La veille, j’avais suivi les Évangiles de la
Passion de la même manière. Il n’y a pas beaucoup de monde à ces offices qui,
pourtant, me plaisent plus que celui de Pâques, car ils sont plus recueillis et
les chants plus retenus. La joie pascale a donné matière à toutes sortes de
trilles et de débordements mondains aux compositeurs du XVIII° siècle importés
par Pierre le Grand et Catherine II, et en plus, on allume généralement tous
les lustres électriques, et cette « lumière de la Résurrection » me
rappelle trop souvent celle d’un hall de gare…

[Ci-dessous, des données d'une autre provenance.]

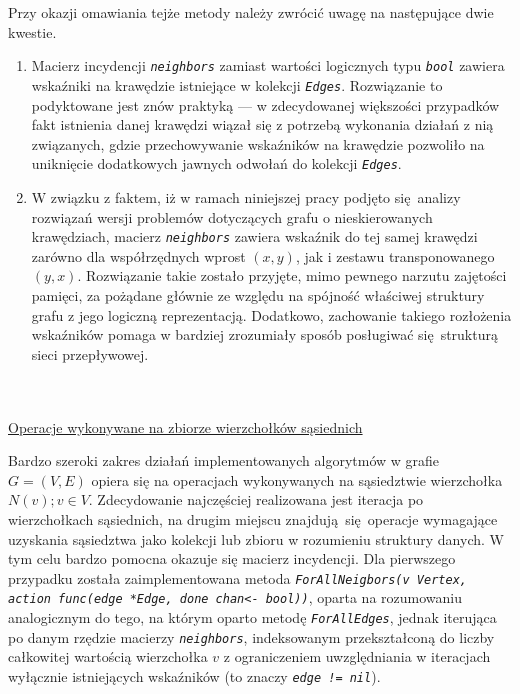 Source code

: {{      Przy okazji omawiania tejże metody należy zwrócić uwagę na następujące dwie kwestie.
      \begin{enumerate}
        \item Macierz incydencji \textit{\lstinline{neighbors}} zamiast wartości logicznych typu \textit{\lstinline{bool}} zawiera wskaźniki na krawędzie istniejące w kolekcji \textit{\lstinline{Edges}}.
        Rozwiązanie to podyktowane jest znów praktyką --- w zdecydowanej większości przypadków fakt istnienia danej krawędzi wiązał się z potrzebą wykonania działań z nią związanych, gdzie przechowywanie wskaźników na krawędzie pozwoliło na uniknięcie dodatkowych jawnych odwołań do kolekcji \textit{\lstinline{Edges}}.
        \item W związku z faktem, iż w ramach niniejszej pracy podjęto się analizy rozwiązań wersji problemów dotyczących grafu o nieskierowanych krawędziach, macierz \textit{\lstinline{neighbors}} zawiera wskaźnik do tej samej krawędzi zarówno dla współrzędnych wprost $(x, y)$, jak i zestawu transponowanego $(y, x)$.
        Rozwiązanie takie zostało przyjęte, mimo pewnego narzutu zajętości pamięci, za pożądane głównie ze względu na spójność właściwej struktury grafu z jego logiczną reprezentacją.
        Dodatkowo, zachowanie takiego rozłożenia wskaźników pomaga w bardziej zrozumiały sposób posługiwać się strukturą sieci przepływowej.
      \end{enumerate}
  }
  \\\\\underline{Operacje wykonywane na zbiorze wierzchołków sąsiednich}\\
  \par{
    Bardzo szeroki zakres działań implementowanych algorytmów w grafie $G=(V,E)$ opiera się na operacjach wykonywanych na sąsiedztwie wierzchołka $N(v); v \in V$.
    Zdecydowanie najczęściej realizowana jest iteracja po wierzchołkach sąsiednich, na drugim miejscu znajdują się operacje wymagające uzyskania sąsiedztwa jako kolekcji lub zbioru w rozumieniu struktury danych.
    W tym celu bardzo pomocna okazuje się macierz incydencji.
    Dla pierwszego przypadku została zaimplementowana metoda \textit{\lstinline{ForAllNeigbors(v Vertex, action func(edge *Edge, done chan<- bool))}}, oparta na rozumowaniu analogicznym do tego, na którym oparto metodę \textit{\lstinline{ForAllEdges}}, jednak iterująca po danym rzędzie macierzy \textit{\lstinline{neighbors}}, indeksowanym przekształconą do liczby całkowitej wartością wierzchołka $v$ z ograniczeniem uwzględniania w iteracjach wyłącznie istniejących wskaźników (to znaczy \textit{\lstinline{edge != nil}}).

}}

Tout est très modeste dans notre humble
cathédrale, où, à la place de l’autel, les soviétiques avaient installé des
douches et des toilettes. Elle est restaurée n’importe comment et à moitié. Les
paroissiens sont fauchés, les prêtres aussi, d’ailleurs, ça va ensemble !
Même notre évêque, si j’ose dire, tire le diable par la queue… Mais que de ferveur,
il se produit ici une sorte de précipité spirituel, parce que Dieu nous a donné
un bon évêque, humain, profond, intelligent et simple, et que les gens le
sentent, et se bousculent pour avoir sa bénédiction, moi la première. Sa bénédiction chaleureuse me fait penser à
celle de la mère Hypandia. L’un et l’autre
pourraient être mes enfants, et j’éprouve pour eux une admiration de petite
fille pour des êtres sages et bons qui, spirituellement, m’ont largement
dépassée.
On fait beaucoup de sermons dans notre cathédrale,
sans doute pour éduquer la province, ceux de l’évêque sont substantiels et
courts (en général ça va de pair), et Katia le suit dans ses déplacements à
travers nos diverses paroisses, pour en bénéficier.
Malgré la pauvreté du diocèse et de sa cathédrale,
la beauté de l’Orthodoxie subsiste, cette beauté noble et médiévale dont tout,
à l’extérieur, conspire à nous priver. Celles des rites, des vêtements. J’aime
particulièrement les chasubles de carême, à la fois sombres et brillantes.
Quelque chose comme les moirures du ciel étoilé qui descend sur nos prêtres,
avec sa sérénité pleine de mystère.
Le père Constantin lui-même s’émerveille de ce qui
se passe en ce moment chez nous, comme si Dieu nous avait conduits les uns vers
les autres, afin de nous permettre de supporter ensemble l’abomination de la
désolation qui se précise de plus en plus. Je le crois profondément. Il fait de
petits paquets, à travers le monde, autour des lampes allumées de ses derniers
sanctuaires. D’un côté Solan et Cantauques, de l’autre le métropolite Onuphre
et ses fidèles, et ici, à Pereslavl, l’évêque Théoctyste et les siens, et il y
en a bien entendu, encore beaucoup d’autres, partout où de vrais pasteurs et de
vrais moines rassemblent autour d’eux des fidèles souvent désemparés ou
faibles...
Diverses photos de l'éparchie
le père Ioann |
le père Constantin |
le père Andreï |
de simples fidèles.... |
***
Ramsès |
Mon déménagement est enfin arrivé, mais il manque
des affaires, en particulier tous mes tableaux, et les aquarelles que j’ai
faites au cours de ma vie, du moins celles que je n’ai pas données ou vendues.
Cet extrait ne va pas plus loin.